***** EXTRACTED DATA
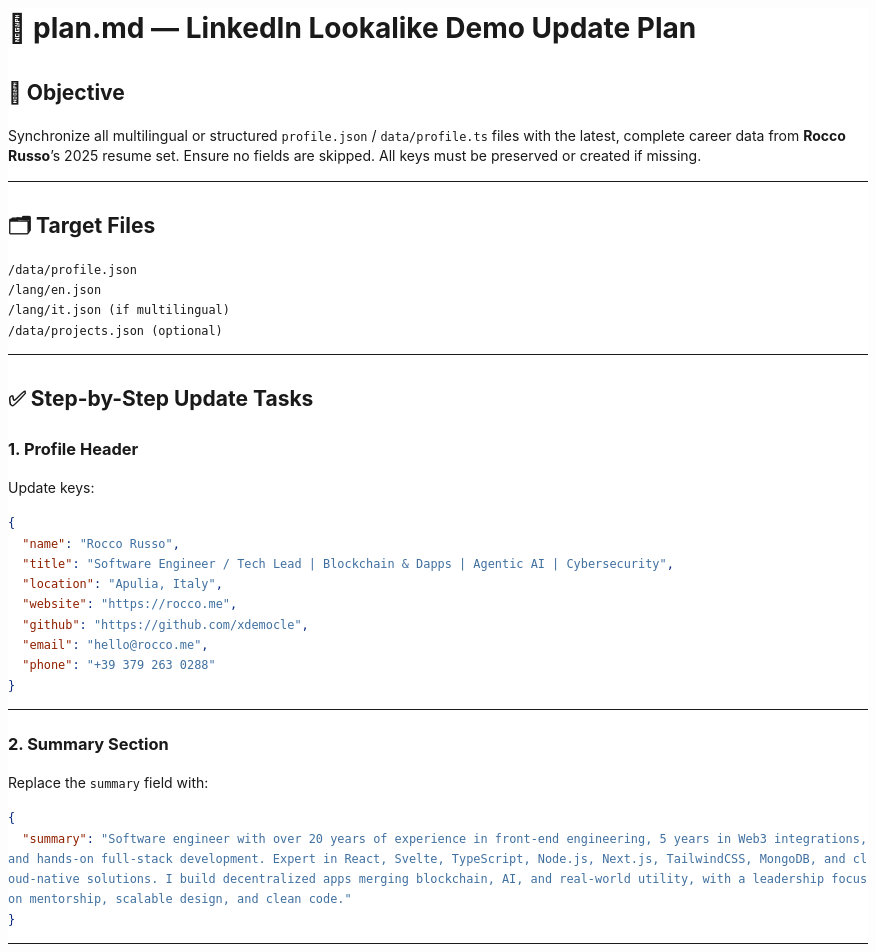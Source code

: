 # 🧩 plan.md — LinkedIn Lookalike Demo Update Plan

## 🎯 Objective

Synchronize all multilingual or structured `profile.json` / `data/profile.ts` files with the latest, complete career data from **Rocco Russo**’s 2025 resume set.
Ensure no fields are skipped. All keys must be preserved or created if missing.

---

## 🗂️ Target Files

```txt
/data/profile.json
/lang/en.json
/lang/it.json (if multilingual)
/data/projects.json (optional)
```

---

## ✅ Step-by-Step Update Tasks

### 1. Profile Header

Update keys:

```json
{
  "name": "Rocco Russo",
  "title": "Software Engineer / Tech Lead | Blockchain & Dapps | Agentic AI | Cybersecurity",
  "location": "Apulia, Italy",
  "website": "https://rocco.me",
  "github": "https://github.com/xdemocle",
  "email": "hello@rocco.me",
  "phone": "+39 379 263 0288"
}
```

---

### 2. Summary Section

Replace the `summary` field with:

```json
{
  "summary": "Software engineer with over 20 years of experience in front-end engineering, 5 years in Web3 integrations, and hands-on full-stack development. Expert in React, Svelte, TypeScript, Node.js, Next.js, TailwindCSS, MongoDB, and cloud-native solutions. I build decentralized apps merging blockchain, AI, and real-world utility, with a leadership focus on mentorship, scalable design, and clean code."
}
```

---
**********
ASSIGNMENT :: Which lines in the records above contain the string "https"? Copy each one.

YOUR RESPONSE ::
  "website": "https://rocco.me",
  "github": "https://github.com/xdemocle",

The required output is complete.